Now that we have the tile coordinate, we can check at which tile our desired pixel resides, then we get that tile's gps coordinate, now we can use it's latitude to calculate the pixel scale, and then calculate the offset inside that tile, to get the exact gps location of specified pixel coordinate.
also now that we can have any tile number, by using the tile to the right and the tile below the target tile, we can calculate exact pixel scale for x, and y axis respectively(shown below).

This is my quick and dirty code that I have been playing wit,but before that, for better visualization this might help:
enter image description here

def get_distance(gps_coordinate1, gps_coordinate2):
    """Calculates the distance between to gps coordinates in meters.

    Args:
        coord1 (tuple(float, float)): latitude and longitude of point A
        coord2 (tuple(float, float)): latitude and longitude of point B

    Returns:
        float: distance is meters
    """
    return Geodesic.WGS84.Inverse(gps_coordinate1[0],
                                  gps_coordinate1[1], 
                                  gps_coordinate2[0], 
                                  gps_coordinate2[1])['s12']

def calculate_latitue_longitude_from_tile(row, column, zoom_level=18):
    """ 
        Given a tile coordinate, calculates the latitude and longitude at 
        the specified zoom level.

    Args:
        row (int): tile's row number. 
        column (int): tile's column number. 
        zoom_level (int, optional): the zoom at which level, map is collected. Defaults to 18.

    Returns:
        [type]: [description]
    """
    lon = column / math.pow(2.0, zoom_level) * 360.0 - 180
    n = math.pi - (2.0 * math.pi * row) / math.pow(2.0, zoom_level)
    lat = -((math.atan(math.sinh(n))) * -1) / math.pi * 180
    return lat, lon

def calculate_gps_from_pixel_offsets(x1=256, y1=0, offset_x=256, offset_y=0, target_tile=None, use_offsets_for_bearing=False, zoom=18):
    """
        calculates a new coordinate given an initial coordinate and pixel values x,y 
        In order to calculate a new coordinate from an existing one with a given distance 
        in meters, we need to calculate the bearing/azimuth. that is the direction at which
        we are headed needs to be known. for this we can calculate the angle between x,y 
        in our image. 

        the image we just talked about is our map. The map that was 
        from google earth. Knowing the tile numbers, we can calculate that locations coordinate
        since tiles are 256x256, and we created our map from these tiles, the (0,0) of our map
        corresponds to a tile number, we convert this tile coordinates to gps coorinate
        and we have our first coordinate ready. now we need to specify at what pixel location 
        we want to calculate the respective gps location.

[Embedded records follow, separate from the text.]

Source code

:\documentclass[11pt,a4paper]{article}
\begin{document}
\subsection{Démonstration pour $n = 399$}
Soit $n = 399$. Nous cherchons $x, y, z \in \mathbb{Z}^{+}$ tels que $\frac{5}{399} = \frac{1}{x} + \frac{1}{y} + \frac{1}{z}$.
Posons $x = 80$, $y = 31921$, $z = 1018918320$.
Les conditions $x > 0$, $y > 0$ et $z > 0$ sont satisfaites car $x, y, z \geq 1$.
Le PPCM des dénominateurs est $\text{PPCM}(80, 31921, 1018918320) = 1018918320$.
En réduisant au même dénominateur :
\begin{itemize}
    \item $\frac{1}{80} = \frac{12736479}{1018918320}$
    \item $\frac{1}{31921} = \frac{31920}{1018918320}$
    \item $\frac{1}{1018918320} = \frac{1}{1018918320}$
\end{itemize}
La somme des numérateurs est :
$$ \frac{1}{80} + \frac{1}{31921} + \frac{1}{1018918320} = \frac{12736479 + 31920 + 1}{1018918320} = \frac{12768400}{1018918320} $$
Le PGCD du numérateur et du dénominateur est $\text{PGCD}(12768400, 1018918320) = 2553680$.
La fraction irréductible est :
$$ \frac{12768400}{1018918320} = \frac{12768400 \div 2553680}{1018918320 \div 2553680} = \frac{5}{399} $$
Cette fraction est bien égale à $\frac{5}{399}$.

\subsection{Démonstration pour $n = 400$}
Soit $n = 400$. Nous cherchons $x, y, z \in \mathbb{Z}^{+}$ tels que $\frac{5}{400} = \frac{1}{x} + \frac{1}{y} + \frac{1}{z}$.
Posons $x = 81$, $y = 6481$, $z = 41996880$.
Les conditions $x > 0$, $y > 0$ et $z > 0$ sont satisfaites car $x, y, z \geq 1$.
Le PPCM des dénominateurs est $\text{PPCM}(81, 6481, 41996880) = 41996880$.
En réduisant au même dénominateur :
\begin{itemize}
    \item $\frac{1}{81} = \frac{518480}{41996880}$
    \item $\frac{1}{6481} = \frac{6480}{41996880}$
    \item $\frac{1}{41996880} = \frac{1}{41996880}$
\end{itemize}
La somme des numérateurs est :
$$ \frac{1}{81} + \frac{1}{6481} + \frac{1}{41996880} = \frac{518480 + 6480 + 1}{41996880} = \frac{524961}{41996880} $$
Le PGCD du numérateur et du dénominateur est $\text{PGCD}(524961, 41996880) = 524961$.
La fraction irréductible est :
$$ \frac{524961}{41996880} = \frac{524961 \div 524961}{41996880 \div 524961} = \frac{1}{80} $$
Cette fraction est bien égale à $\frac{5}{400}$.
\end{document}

        Suppose at (512,768), we calculate the angle between these pixels (row,col) with respec to
        north (googlemap is aligned to north) since we have coordinate at 0,0 of the map, other 
        locations will be on right(east) and down(south) direction. so calculating the azimuth from 
        something like (0,256) and (256,0) would apply to all other values of x,y in our map. 
        
        So we simply set x1,andy1 to 256 and 0 respectively. (0,256) will give us the azimuth for 
        x axis, and (256,0) will give us the azimuth for y axis, and using these two azimuths we 
        calculate two new locations/coordinates we use latitude from the one that uses y-azimuth 
        and use the longitude that was calculated using x-azimuth. this will give us the final 
        coordinate that we want. 

        as you can see, we also need the distance, offset_x and offset_y, they represent the 
        distance from our target tile pixel location. since they are in pixels
        we need to calculate the pixel scale at the zoom level we took the image, this will allow us
        to multiply the pixel offsets with this scale and get the metric distance. we can then
        use this metric distance to reach from the initial coordinate to the final one that we are after

    Args:
        x1 (int, optional): target x-pixel coord, we want to get its gps coord. Defaults to 256.
        y1 (int, optional): target y-pixel coord, we want to get its gps coord. Defaults to 0.
        offset_x (int, optional): pixel distance in x axis from tile's origin. Defaults to 256. it can be a value from 0-256
        offset_y (int, optional): pixel distance in y axis from tile's origin. Defaults to 0. it can be a value from 0-256
        target_tile (tuple(float,float), optional): the target tile coordinate that's used for calculating other coordinates for each pixel. Defaults to None.
        use_offsets_for_bearing (bool, optional): whether to use pixel coordinates for calculating azimuth instead of x1,y1. Defaults to False.
    """
    
    if use_offsets_for_bearing:
        x1, y1 = offset_x, offset_y

    # calculate azimuth/bearing for x,y individually
    azimuth_x = calculate_bearing(0, 0, x1, 0)
    azimuth_y = calculate_bearing(0, 0, 0, y1)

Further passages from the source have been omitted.